# About this exercise:
Take the material below and restate it word for word, stopping after the line in which "<h2>About me</h2>" occurs.

# Records provided:

=-=-=-=-=

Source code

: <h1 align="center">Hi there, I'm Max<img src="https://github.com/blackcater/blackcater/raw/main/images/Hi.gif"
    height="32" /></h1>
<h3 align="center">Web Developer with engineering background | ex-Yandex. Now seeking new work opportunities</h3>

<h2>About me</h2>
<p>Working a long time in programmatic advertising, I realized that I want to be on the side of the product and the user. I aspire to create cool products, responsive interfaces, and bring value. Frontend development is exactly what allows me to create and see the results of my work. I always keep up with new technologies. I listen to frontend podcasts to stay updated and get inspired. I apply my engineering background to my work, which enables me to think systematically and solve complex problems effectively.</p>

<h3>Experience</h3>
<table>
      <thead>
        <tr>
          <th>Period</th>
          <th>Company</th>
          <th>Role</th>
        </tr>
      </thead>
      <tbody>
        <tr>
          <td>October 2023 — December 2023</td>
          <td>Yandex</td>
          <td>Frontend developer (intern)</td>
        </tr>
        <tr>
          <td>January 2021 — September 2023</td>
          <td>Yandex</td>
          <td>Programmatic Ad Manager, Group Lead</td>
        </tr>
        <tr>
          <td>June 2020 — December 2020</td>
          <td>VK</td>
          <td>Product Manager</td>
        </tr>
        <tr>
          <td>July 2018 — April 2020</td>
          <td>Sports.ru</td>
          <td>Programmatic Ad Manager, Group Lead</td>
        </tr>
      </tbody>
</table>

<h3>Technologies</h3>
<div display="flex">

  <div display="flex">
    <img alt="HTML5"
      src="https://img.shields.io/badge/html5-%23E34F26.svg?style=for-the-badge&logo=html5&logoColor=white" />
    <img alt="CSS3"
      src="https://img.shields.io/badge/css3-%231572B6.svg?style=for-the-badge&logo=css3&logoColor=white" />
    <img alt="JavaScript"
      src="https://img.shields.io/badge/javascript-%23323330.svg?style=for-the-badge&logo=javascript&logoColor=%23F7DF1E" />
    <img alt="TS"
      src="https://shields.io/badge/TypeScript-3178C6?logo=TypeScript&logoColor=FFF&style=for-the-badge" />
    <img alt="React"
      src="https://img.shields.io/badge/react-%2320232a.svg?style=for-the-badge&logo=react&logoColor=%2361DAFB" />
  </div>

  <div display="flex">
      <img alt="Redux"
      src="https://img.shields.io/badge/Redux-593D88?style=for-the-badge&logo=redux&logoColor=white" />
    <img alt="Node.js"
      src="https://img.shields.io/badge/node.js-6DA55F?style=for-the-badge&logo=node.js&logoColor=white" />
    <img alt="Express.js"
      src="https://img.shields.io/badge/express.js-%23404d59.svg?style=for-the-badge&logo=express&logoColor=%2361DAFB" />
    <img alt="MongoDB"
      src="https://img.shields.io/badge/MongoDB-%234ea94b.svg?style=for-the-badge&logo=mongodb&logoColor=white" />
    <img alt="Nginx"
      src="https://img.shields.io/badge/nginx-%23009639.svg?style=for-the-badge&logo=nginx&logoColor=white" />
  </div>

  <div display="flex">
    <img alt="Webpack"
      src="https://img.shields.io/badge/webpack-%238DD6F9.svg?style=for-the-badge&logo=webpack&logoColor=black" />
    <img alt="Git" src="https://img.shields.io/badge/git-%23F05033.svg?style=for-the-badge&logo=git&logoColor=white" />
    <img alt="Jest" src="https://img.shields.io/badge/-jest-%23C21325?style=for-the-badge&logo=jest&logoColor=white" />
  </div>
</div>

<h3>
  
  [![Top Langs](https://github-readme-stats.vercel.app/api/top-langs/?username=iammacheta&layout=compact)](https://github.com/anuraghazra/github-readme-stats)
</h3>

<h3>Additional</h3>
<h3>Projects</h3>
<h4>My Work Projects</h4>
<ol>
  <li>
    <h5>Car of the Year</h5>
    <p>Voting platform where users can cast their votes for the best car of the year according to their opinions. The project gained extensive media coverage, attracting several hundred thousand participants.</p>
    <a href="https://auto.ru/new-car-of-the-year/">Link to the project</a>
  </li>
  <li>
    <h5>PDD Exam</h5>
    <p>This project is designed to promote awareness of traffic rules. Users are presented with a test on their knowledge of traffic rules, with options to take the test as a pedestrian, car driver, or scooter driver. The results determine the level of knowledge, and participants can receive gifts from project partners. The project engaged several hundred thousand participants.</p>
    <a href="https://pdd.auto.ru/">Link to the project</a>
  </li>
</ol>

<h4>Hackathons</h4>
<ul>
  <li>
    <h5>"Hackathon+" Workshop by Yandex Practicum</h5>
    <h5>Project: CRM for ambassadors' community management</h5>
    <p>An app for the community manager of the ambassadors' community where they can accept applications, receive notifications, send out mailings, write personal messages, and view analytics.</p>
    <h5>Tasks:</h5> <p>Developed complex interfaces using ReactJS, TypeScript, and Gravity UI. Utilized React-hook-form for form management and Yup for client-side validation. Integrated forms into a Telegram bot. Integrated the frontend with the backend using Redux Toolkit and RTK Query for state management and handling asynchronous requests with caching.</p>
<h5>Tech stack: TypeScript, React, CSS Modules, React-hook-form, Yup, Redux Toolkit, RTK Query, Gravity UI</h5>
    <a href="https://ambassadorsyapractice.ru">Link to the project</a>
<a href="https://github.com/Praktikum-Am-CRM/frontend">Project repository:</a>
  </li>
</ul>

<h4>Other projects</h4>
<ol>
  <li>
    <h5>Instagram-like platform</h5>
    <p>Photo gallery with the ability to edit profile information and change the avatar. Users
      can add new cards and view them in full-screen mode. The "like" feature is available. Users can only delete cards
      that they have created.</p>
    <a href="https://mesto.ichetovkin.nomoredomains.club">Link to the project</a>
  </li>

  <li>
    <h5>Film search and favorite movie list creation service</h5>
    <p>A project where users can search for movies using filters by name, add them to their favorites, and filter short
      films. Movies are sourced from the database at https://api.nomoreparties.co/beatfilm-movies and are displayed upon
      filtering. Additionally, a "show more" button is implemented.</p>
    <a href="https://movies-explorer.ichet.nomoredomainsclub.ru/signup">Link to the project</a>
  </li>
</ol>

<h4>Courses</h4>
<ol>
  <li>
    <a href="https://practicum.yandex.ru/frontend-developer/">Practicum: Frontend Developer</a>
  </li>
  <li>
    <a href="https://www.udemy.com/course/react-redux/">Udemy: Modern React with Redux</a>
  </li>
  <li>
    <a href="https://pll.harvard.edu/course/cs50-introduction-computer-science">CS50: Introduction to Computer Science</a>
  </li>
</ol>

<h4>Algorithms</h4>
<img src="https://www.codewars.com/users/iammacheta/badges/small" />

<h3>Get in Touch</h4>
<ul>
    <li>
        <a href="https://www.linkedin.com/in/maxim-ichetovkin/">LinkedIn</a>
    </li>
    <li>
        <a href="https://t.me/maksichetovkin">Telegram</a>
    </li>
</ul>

=-=-=-=-=

# Answer box:
Source code

: <h1 align="center">Hi there, I'm Max<img src="https://github.com/blackcater/blackcater/raw/main/images/Hi.gif"
    height="32" /></h1>
<h3 align="center">Web Developer with engineering background | ex-Yandex. Now seeking new work opportunities</h3>

<h2>About me</h2>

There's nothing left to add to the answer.